■ Instructions for the task
Word for word, restate the entries below and exclude every image.

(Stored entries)
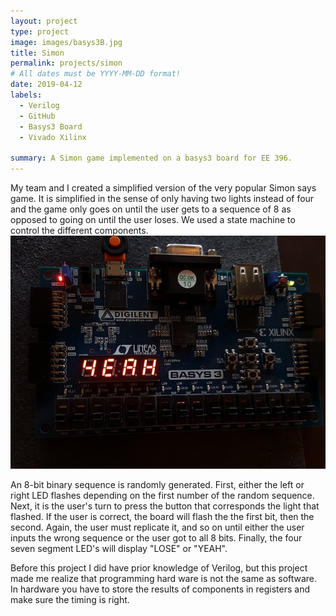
 ```yaml
---
layout: project
type: project
image: images/basys3B.jpg
title: Simon
permalink: projects/simon
# All dates must be YYYY-MM-DD format!
date: 2019-04-12
labels:
  - Verilog
  - GitHub
  - Basys3 Board
  - Vivado Xilinx
  
summary: A Simon game implemented on a basys3 board for EE 396.
---
```

My team and I created a simplified version of the very popular Simon says game. It is simplified in the sense of only having two lights instead of four and the game only goes on until the user gets to a sequence of 8 as opposed to going on until the user loses. We used a state machine to control the different components. 
<img class="ui medium right floated rounded image" src="../images/basys3-simon2.jpg">

An 8-bit binary sequence is randomly generated. First, either the left or right LED flashes depending on the first number of the random sequence. Next, it is the user's turn to press the button that corresponds the light that flashed. If the user is correct, the board will flash the the first bit, then the second. Again, the user must replicate it, and so on until either the user inputs the wrong sequence or the user got to all 8 bits. Finally, the four seven segment LED's will display "LOSE" or "YEAH".

Before this project I did have prior knowledge of Verilog, but this project made me realize that programming hard ware is not the same as software. In hardware you have to store the results of components in registers and make sure the timing is right.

■ Your response
 ```yaml
---
layout: project
type: project
image: images/basys3B.jpg
title: Simon
permalink: projects/simon
# All dates must be YYYY-MM-DD format!
date: 2019-04-12
labels:
  - Verilog
  - GitHub
  - Basys3 Board
  - Vivado Xilinx
  
summary: A Simon game implemented on a basys3 board for EE 396.
---
```

My team and I created a simplified version of the very popular Simon says game. It is simplified in the sense of only having two lights instead of four and the game only goes on until the user gets to a sequence of 8 as opposed to going on until the user loses. We used a state machine to control the different components. 
<img class="ui medium right floated rounded image" src="../images/basys3-simon2.jpg">

An 8-bit binary sequence is randomly generated. First, either the left or right LED flashes depending on the first number of the random sequence. Next, it is the user's turn to press the button that corresponds the light that flashed. If the user is correct, the board will flash the the first bit, then the second. Again, the user must replicate it, and so on until either the user inputs the wrong sequence or the user got to all 8 bits. Finally, the four seven segment LED's will display "LOSE" or "YEAH".

Before this project I did have prior knowledge of Verilog, but this project made me realize that programming hard ware is not the same as software. In hardware you have to store the results of components in registers and make sure the timing is right.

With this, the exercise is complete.